→ **WHAT YOU WILL DO**:
Output the lines from the top of the entries below to the line with "## Prerequistes", both included, exactly and without pictures.

START RECORDS

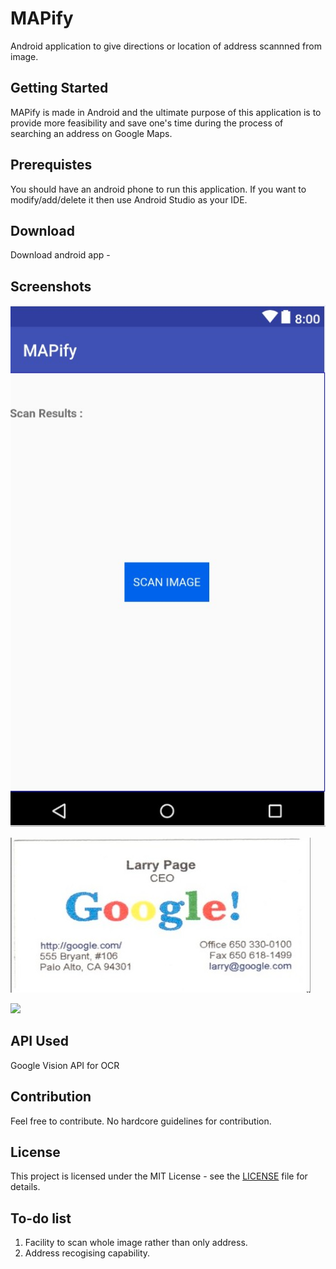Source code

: # MAPify
Android application to give directions or location of address scannned from image.

## Getting Started
MAPify is made in Android and the ultimate purpose of this application is to provide more feasibility and save one's time during the process of searching an address on Google Maps.

## Prerequistes
You should have an android phone to run this application. If you want to modify/add/delete it then use Android Studio as your IDE.

## Download
Download android app - []()

## Screenshots
![](images/image1.jpg?raw=true)

![](images/image2.jpg?raw=true)

![](images/image3.jpg?raw=true)

## API Used
Google Vision API for OCR

## Contribution
Feel free to contribute. No hardcore guidelines for contribution.

## License
This project is licensed under the MIT License - see the [LICENSE](LICENSE) file for details.

## To-do list
1. Facility to scan whole image rather than only address.
2. Address recogising capability.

END RECORDS

→ **RESPONSE BELOW**:
Source code

: # MAPify
Android application to give directions or location of address scannned from image.

## Getting Started
MAPify is made in Android and the ultimate purpose of this application is to provide more feasibility and save one's time during the process of searching an address on Google Maps.

## Prerequistes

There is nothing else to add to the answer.